◆ **Material shown**
____________________
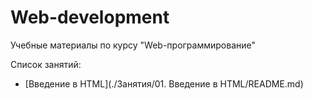 # Web-development
Учебные материалы по курсу "Web-программирование"

Список занятий:
* [Введение в HTML](./Занятия/01. Введение в HTML/README.md)
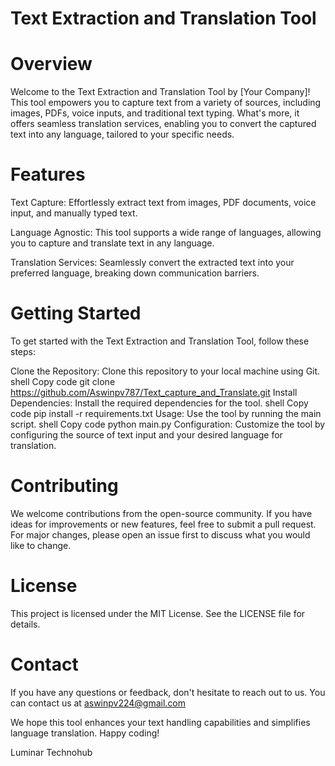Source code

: # Text Extraction and Translation Tool

# Overview
Welcome to the Text Extraction and Translation Tool by [Your Company]! This tool empowers you to capture text from a variety of sources, including images, PDFs, voice inputs, and traditional text typing. What's more, it offers seamless translation services, enabling you to convert the captured text into any language, tailored to your specific needs.

# Features
Text Capture: Effortlessly extract text from images, PDF documents, voice input, and manually typed text.

Language Agnostic: This tool supports a wide range of languages, allowing you to capture and translate text in any language.

Translation Services: Seamlessly convert the extracted text into your preferred language, breaking down communication barriers.

# Getting Started
To get started with the Text Extraction and Translation Tool, follow these steps:

Clone the Repository: Clone this repository to your local machine using Git.
shell
Copy code
git clone https://github.com/Aswinpv787/Text_capture_and_Translate.git
Install Dependencies: Install the required dependencies for the tool.
shell
Copy code
pip install -r requirements.txt
Usage: Use the tool by running the main script.
shell
Copy code
python main.py
Configuration: Customize the tool by configuring the source of text input and your desired language for translation.
# Contributing
We welcome contributions from the open-source community. If you have ideas for improvements or new features, feel free to submit a pull request. For major changes, please open an issue first to discuss what you would like to change.

# License
This project is licensed under the MIT License. See the LICENSE file for details.

# Contact
If you have any questions or feedback, don't hesitate to reach out to us. You can contact us at aswinpv224@gmail.com

We hope this tool enhances your text handling capabilities and simplifies language translation. Happy coding!

Luminar Technohub
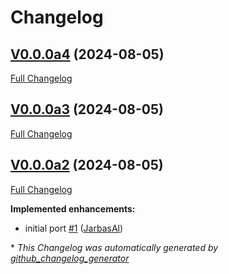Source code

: # Changelog

## [V0.0.0a4](https://github.com/OpenVoiceOS/ovos-utterance-normalizer/tree/V0.0.0a4) (2024-08-05)

[Full Changelog](https://github.com/OpenVoiceOS/ovos-utterance-normalizer/compare/V0.0.0a3...V0.0.0a4)

## [V0.0.0a3](https://github.com/OpenVoiceOS/ovos-utterance-normalizer/tree/V0.0.0a3) (2024-08-05)

[Full Changelog](https://github.com/OpenVoiceOS/ovos-utterance-normalizer/compare/V0.0.0a2...V0.0.0a3)

## [V0.0.0a2](https://github.com/OpenVoiceOS/ovos-utterance-normalizer/tree/V0.0.0a2) (2024-08-05)

[Full Changelog](https://github.com/OpenVoiceOS/ovos-utterance-normalizer/compare/4df860f4a6496a751bf3687e5aae5aa19030fad5...V0.0.0a2)

**Implemented enhancements:**

- initial port [\#1](https://github.com/OpenVoiceOS/ovos-utterance-normalizer/pull/1) ([JarbasAl](https://github.com/JarbasAl))



\* *This Changelog was automatically generated by [github_changelog_generator](https://github.com/github-changelog-generator/github-changelog-generator)*

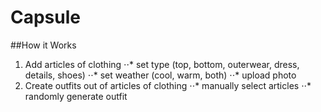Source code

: # Capsule

##How it Works
1. Add articles of clothing
⋅⋅* set type (top, bottom, outerwear, dress, details, shoes)
⋅⋅* set weather (cool, warm, both)
⋅⋅* upload photo
2. Create outfits out of articles of clothing
⋅⋅* manually select articles
⋅⋅* randomly generate outfit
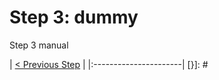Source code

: # Step 3: dummy
Step 3 manual

[{]: <helper> (nav_step)
| [< Previous Step](step2.md) |
|:----------------------|
[}]: #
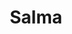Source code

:---
title:  "Salma"
username: salma-abumeeiz
displayname: Salma Abumeeiz
firstname: Salma
lastname: Abumeeiz
position: Research and Instruction Librarian (Online Learning & Scalable Teaching)
start-date: 
end-date:
category: Creative Team
bio: >- 
    Salma Abumeeiz is a Research and Instruction Librarian at the Powell Library with a focus area of online learning at scalable teaching. She supports learners across a variety of disciplines, and also serves as a liaison to the Academic Advancement Program. Salma is passionate about learner-centered design and inclusive pedagogy.
profile: /assets/images/team/salma.jpg
features:
    - feature-title: 
      feature-img: 
      feature-url: 
      feature-note: 
---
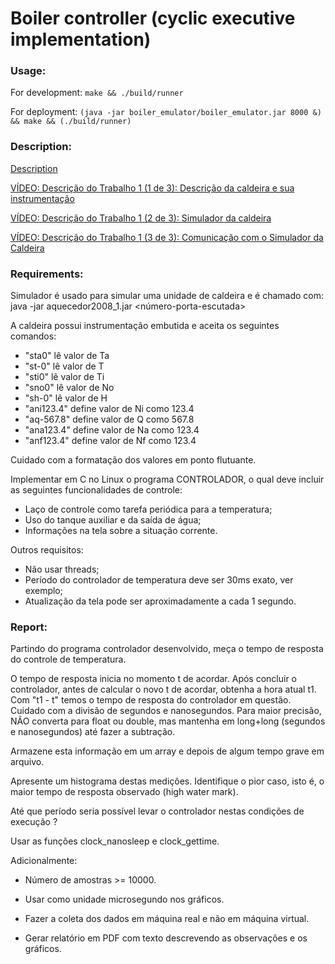 # Boiler controller (cyclic executive implementation)

### Usage:

For development: `make && ./build/runner`

For deployment: `(java -jar boiler_emulator/boiler_emulator.jar 8000 &) && make && (./build/runner)`


### Description:

[Description](http://www.romulosilvadeoliveira.eng.br/livrotemporeal/Trabalhos/controle-caldeira-2.pdf)

[VÍDEO: Descrição do Trabalho 1 (1 de 3): Descrição da caldeira e sua instrumentação](https://www.youtube.com/watch?v=ZPSq4zozfTE)

[VÍDEO: Descrição do Trabalho 1 (2 de 3): Simulador da caldeira](https://www.youtube.com/watch?v=cgnx3cxVuDU)

[VÍDEO: Descrição do Trabalho 1 (3 de 3): Comunicação com o Simulador da Caldeira](https://www.youtube.com/watch?v=RQhIx62PV_0)


### Requirements:

Simulador é usado para simular uma unidade de caldeira e é chamado com:
java -jar aquecedor2008_1.jar <número-porta-escutada>

A caldeira possui instrumentação embutida e aceita os seguintes comandos:
- "sta0" lê valor de Ta
- "st-0" lê valor de T
- "sti0" lê valor de Ti
- "sno0" lê valor de No
- "sh-0" lê valor de H
- "ani123.4" define valor de Ni como 123.4
- "aq-567.8" define valor de Q como 567.8
- "ana123.4" define valor de Na como 123.4
- "anf123.4" define valor de Nf como 123.4

Cuidado com a formatação dos valores em ponto flutuante.

Implementar em C no Linux o programa CONTROLADOR, o qual deve incluir as seguintes funcionalidades de controle:

- Laço de controle como tarefa periódica para a temperatura;
- Uso do tanque auxiliar e da saída de água;
- Informações na tela sobre a situação corrente.

Outros requisitos:
- Não usar threads;
- Período do controlador de temperatura deve ser 30ms exato, ver exemplo;
- Atualização da tela pode ser aproximadamente a cada 1 segundo.


### Report:

Partindo do programa controlador desenvolvido, meça o tempo de resposta do controle de temperatura.

O tempo de resposta inicia no momento t de acordar. Após concluir o controlador, antes de calcular o novo t de acordar, obtenha a hora atual t1. Com "t1 - t" temos o tempo de resposta do controlador em questão. Cuidado com a divisão de segundos e nanosegundos. Para maior precisão, NÃO converta para float ou double, mas mantenha em long+long (segundos e nanosegundos) até fazer a subtração.

Armazene esta informação em um array e depois de algum tempo grave em arquivo.

Apresente um histograma destas medições. Identifique o pior caso, isto é, o maior tempo de resposta observado (high water mark).

Até que período seria possível levar o controlador nestas condições de execução ?

Usar as funções clock_nanosleep e clock_gettime.

Adicionalmente:

- Número de amostras >= 10000.

- Usar como unidade microsegundo nos gráficos.

- Fazer a coleta dos dados em máquina real e não em máquina virtual.

- Gerar relatório em PDF com texto descrevendo as observações e os gráficos.

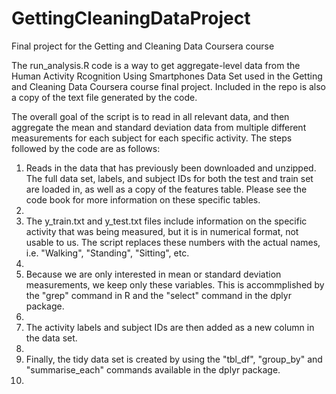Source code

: # GettingCleaningDataProject
Final project for the Getting and Cleaning Data Coursera course

The run_analysis.R code is a way to get aggregate-level data from the Human Activity Rcognition Using Smartphones
Data Set used in the Getting and Cleaning Data Coursera course final project.  Included in the repo is also a copy
of the text file generated by the code.

The overall goal of the script is to read in all relevant data, and then aggregate the mean and standard deviation
data from multiple different measurements for each subject for each specific activity.  The steps followed by the code
are as follows:

<ol>
<li>Reads in the data that has previously been downloaded and unzipped.  The full data set, labels, and subject IDs
  for both the test and train set are loaded in, as well as a copy of the features table.  Please see the code book for
  more information on these specific tables.<li>
<li>The y_train.txt and y_test.txt files include information on the specific activity that was being measured, but it is
  in numerical format, not usable to us.  The script replaces these numbers with the actual names, i.e. "Walking",
  "Standing", "Sitting", etc.<li>
<li>Because we are only interested in mean or standard deviation measurements, we keep only these variables.  This is
  accommplished by the "grep" command in R and the "select" command in the dplyr package.<li>
<li>The activity labels and subject IDs are then added as a new column in the data set.<li>
<li>Finally, the tidy data set is created by using the "tbl_df", "group_by" and "summarise_each" commands available
  in the dplyr package.<li>
</ol>
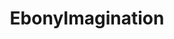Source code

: ---
title: EbonyImagination
crosslinks:
- ImaginaryArtists
- ArtofHands
- ImaginaryHalflings
- armoredwomen
- ImaginaryLovers
- mtgporn
---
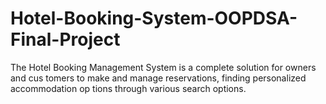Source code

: # Hotel-Booking-System-OOPDSA-Final-Project
 The Hotel Booking Management System is a complete solution for owners and cus tomers to make and manage reservations, finding personalized accommodation op tions through various search options.
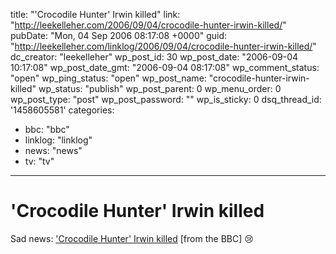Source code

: title: "'Crocodile Hunter' Irwin killed"
link: "http://leekelleher.com/2006/09/04/crocodile-hunter-irwin-killed/"
pubDate: "Mon, 04 Sep 2006 08:17:08 +0000"
guid: "http://leekelleher.com/linklog/2006/09/04/crocodile-hunter-irwin-killed/"
dc_creator: "leekelleher"
wp_post_id: 30
wp_post_date: "2006-09-04 10:17:08"
wp_post_date_gmt: "2006-09-04 08:17:08"
wp_comment_status: "open"
wp_ping_status: "open"
wp_post_name: "crocodile-hunter-irwin-killed"
wp_status: "publish"
wp_post_parent: 0
wp_menu_order: 0
wp_post_type: "post"
wp_post_password: ""
wp_is_sticky: 0
dsq_thread_id: '1458605581'
categories:
  - bbc: "bbc"
  - linklog: "linklog"
  - news: "news"
  - tv: "tv"

---

# 'Crocodile Hunter' Irwin killed

Sad news: <a href="http://news.bbc.co.uk/1/hi/world/asia-pacific/5311298.stm" >'Crocodile Hunter' Irwin killed</a> [from the BBC] :cry:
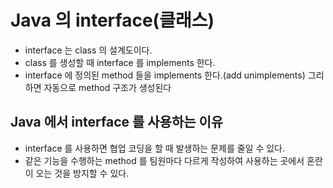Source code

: # Java 의 interface(클래스)
* interface 는 class 의 설계도이다.
* class 를 생성할 때 interface 를 implements 한다.
* interface 에 정의된 method 들을 implements 한다.(add unimplements) 그리하면 자동으로 method 구조가 생성된다

## Java 에서 interface 를 사용하는 이유
* interface 를 사용하면 협업 코딩을 할 때 발생하는 문제를 줄일 수 있다. 
* 같은 기능을 수행하는 method 를 팀원마다 다르게 작성하여 사용하는 곳에서 혼란이 오는 것을 방지할 수 있다.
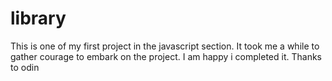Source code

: # library
This is one of my first project in the javascript section. It took me a while to gather courage to embark on the project. I am happy i completed it. Thanks to odin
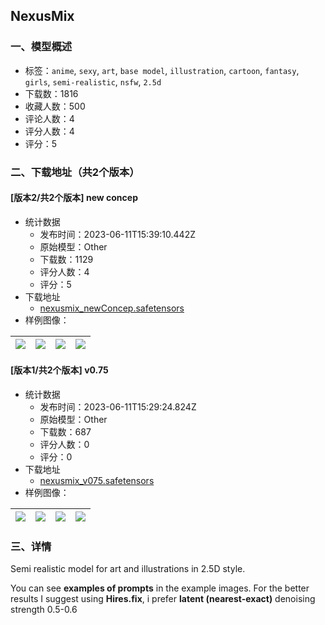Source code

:## NexusMix
### 一、模型概述

- 标签：`anime`, `sexy`, `art`, `base model`, `illustration`, `cartoon`, `fantasy`, `girls`, `semi-realistic`, `nsfw`, `2.5d`
- 下载数：1816
- 收藏人数：500
- 评论人数：4
- 评分人数：4
- 评分：5

### 二、下载地址（共2个版本）

#### [版本2/共2个版本] new concep

- 统计数据
  - 发布时间：2023-06-11T15:39:10.442Z
  - 原始模型：Other
  - 下载数：1129
  - 评分人数：4
  - 评分：5
- 下载地址
  - [nexusmix_newConcep.safetensors](https://civitai.com/api/download/models/93901)
- 样例图像：

| <img src="https://image.civitai.com/xG1nkqKTMzGDvpLrqFT7WA/9d75acc0-af4f-4be1-882d-9d72fa566c14/width=450/1110620.jpeg" /> | <img src="https://image.civitai.com/xG1nkqKTMzGDvpLrqFT7WA/dfd1c3c7-39eb-42cd-98b8-4972b537d961/width=450/1110625.jpeg" /> | <img src="https://image.civitai.com/xG1nkqKTMzGDvpLrqFT7WA/817066f7-521b-40b7-b82a-7bb6b922f9be/width=450/1110623.jpeg" /> | <img src="https://image.civitai.com/xG1nkqKTMzGDvpLrqFT7WA/2439e533-2da8-4590-967e-c62785107ba6/width=450/1110622.jpeg" /> |
| ---- | ---- | ---- | ---- |

#### [版本1/共2个版本] v0.75

- 统计数据
  - 发布时间：2023-06-11T15:29:24.824Z
  - 原始模型：Other
  - 下载数：687
  - 评分人数：0
  - 评分：0
- 下载地址
  - [nexusmix_v075.safetensors](https://civitai.com/api/download/models/43060)
- 样例图像：

| <img src="https://image.civitai.com/xG1nkqKTMzGDvpLrqFT7WA/7c27d632-7f23-49bd-02b9-6c8560413400/width=450/472125.jpeg" /> | <img src="https://image.civitai.com/xG1nkqKTMzGDvpLrqFT7WA/a2b5ef6e-1d99-4df5-5136-a9c03b06ac00/width=450/472128.jpeg" /> | <img src="https://image.civitai.com/xG1nkqKTMzGDvpLrqFT7WA/7aa82bfe-e40e-4098-fac1-93e6cff3d400/width=450/472127.jpeg" /> | <img src="https://image.civitai.com/xG1nkqKTMzGDvpLrqFT7WA/ec80f58f-e765-43f7-fae5-c7bdcacc9300/width=450/472122.jpeg" /> |
| ---- | ---- | ---- | ---- |


### 三、详情
<p>Semi realistic model for art and illustrations in 2.5D style.</p><p></p><p>You can see <strong>examples of prompts</strong> in the example images. For the better results I suggest using <strong>Hires.fix</strong>, i prefer <strong>latent (nearest-exact)</strong> denoising strength 0.5-0.6</p>
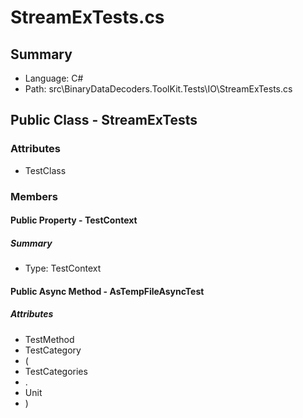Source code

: ﻿# StreamExTests.cs

## Summary

* Language: C#
* Path: src\BinaryDataDecoders.ToolKit.Tests\IO\StreamExTests.cs

## Public Class - StreamExTests

### Attributes

 - TestClass

### Members

#### Public Property - TestContext

##### Summary

 * Type: TestContext 

#### Public Async Method - AsTempFileAsyncTest

##### Attributes

 - TestMethod
 - TestCategory
 - (
 - TestCategories
 - .
 - Unit
 - )


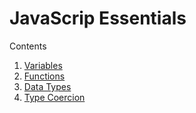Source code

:  # JavaScrip Essentials

Contents

1. [Variables][1]
1. [Functions][1]
1. [Data Types][1]
1. [Type Coercion][1]

[1]: 3.%20Data%20Types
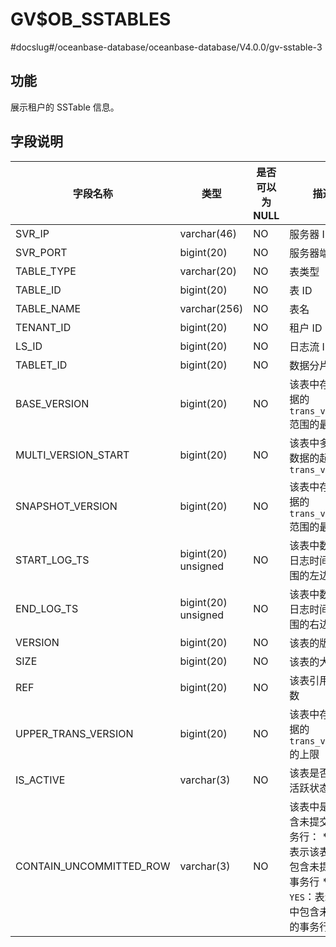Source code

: GV$OB_SSTABLES 
===================================
#docslug#/oceanbase-database/oceanbase-database/V4.0.0/gv-sstable-3


功能 
-----------------------

展示租户的 SSTable 信息。

字段说明 
-------------------------



|          字段名称           |         类型          | 是否可以为 NULL |                                                                                  描述                                                                                   |
|-------------------------|---------------------|------------|-----------------------------------------------------------------------------------------------------------------------------------------------------------------------|
| SVR_IP                  | varchar(46)         | NO         | 服务器 IP 地址                                                                                                                                                             |
| SVR_PORT                | bigint(20)          | NO         | 服务器端口号                                                                                                                                                                |
| TABLE_TYPE              | varchar(20)         | NO         | 表类型                                                                                                                                                                   |
| TABLE_ID                | bigint(20)          | NO         | 表 ID                                                                                                                                                                  |
| TABLE_NAME              | varchar(256)        | NO         | 表名                                                                                                                                                                    |
| TENANT_ID               | bigint(20)          | NO         | 租户 ID                                                                                                                                                                 |
| LS_ID                   | bigint(20)          | NO         | 日志流 ID                                                                                                                                                                |
| TABLET_ID               | bigint(20)          | NO         | 数据分片 ID                                                                                                                                                               |
| BASE_VERSION            | bigint(20)          | NO         | 该表中存储数据的 `trans_version` 范围的最小值                                                                                                                                       |
| MULTI_VERSION_START     | bigint(20)          | NO         | 该表中多版本数据的起始 `trans_version`                                                                                                                                           |
| SNAPSHOT_VERSION        | bigint(20)          | NO         | 该表中存储数据的 `trans_version` 范围的最大值                                                                                                                                       |
| START_LOG_TS            | bigint(20) unsigned | NO         | 该表中数据的日志时间戳范围的左边界                                                                                                                                                     |
| END_LOG_TS              | bigint(20) unsigned | NO         | 该表中数据的日志时间戳范围的右边界                                                                                                                                                     |
| VERSION                 | bigint(20)          | NO         | 该表的版本                                                                                                                                                                 |
| SIZE                    | bigint(20)          | NO         | 该表的大小                                                                                                                                                                 |
| REF                     | bigint(20)          | NO         | 该表引用的计数                                                                                                                                                               |
| UPPER_TRANS_VERSION     | bigint(20)          | NO         | 该表中存储数据的 `trans_version` 的上限                                                                                                                                          |
| IS_ACTIVE               | varchar(3)          | NO         | 该表是否处于活跃状态                                                                                                                                                            |
| CONTAIN_UNCOMMITTED_ROW | varchar(3)          | NO         | 该表中是否包含未提交的事务行： * `NO`：表示该表中不包含未提交的事务行   * `YES`：表示该表中包含未提交的事务行    |


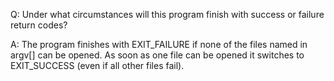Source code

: Q: Under what circumstances will this program finish with success or failure return codes?

A: 
The program finishes with EXIT_FAILURE if none of the files named in argv[] can be opened. 
As soon as one file can be opened it switches to EXIT_SUCCESS (even if all other files fail).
____________________
◆ **Brief**
Where a line in the material above holds "subject", copy that line.

◆ **Response to this task**
data from multiple different measurements for each subject for each specific activity.  The steps followed by the code
<li>Reads in the data that has previously been downloaded and unzipped.  The full data set, labels, and subject IDs
<li>The activity labels and subject IDs are then added as a new column in the data set.<li>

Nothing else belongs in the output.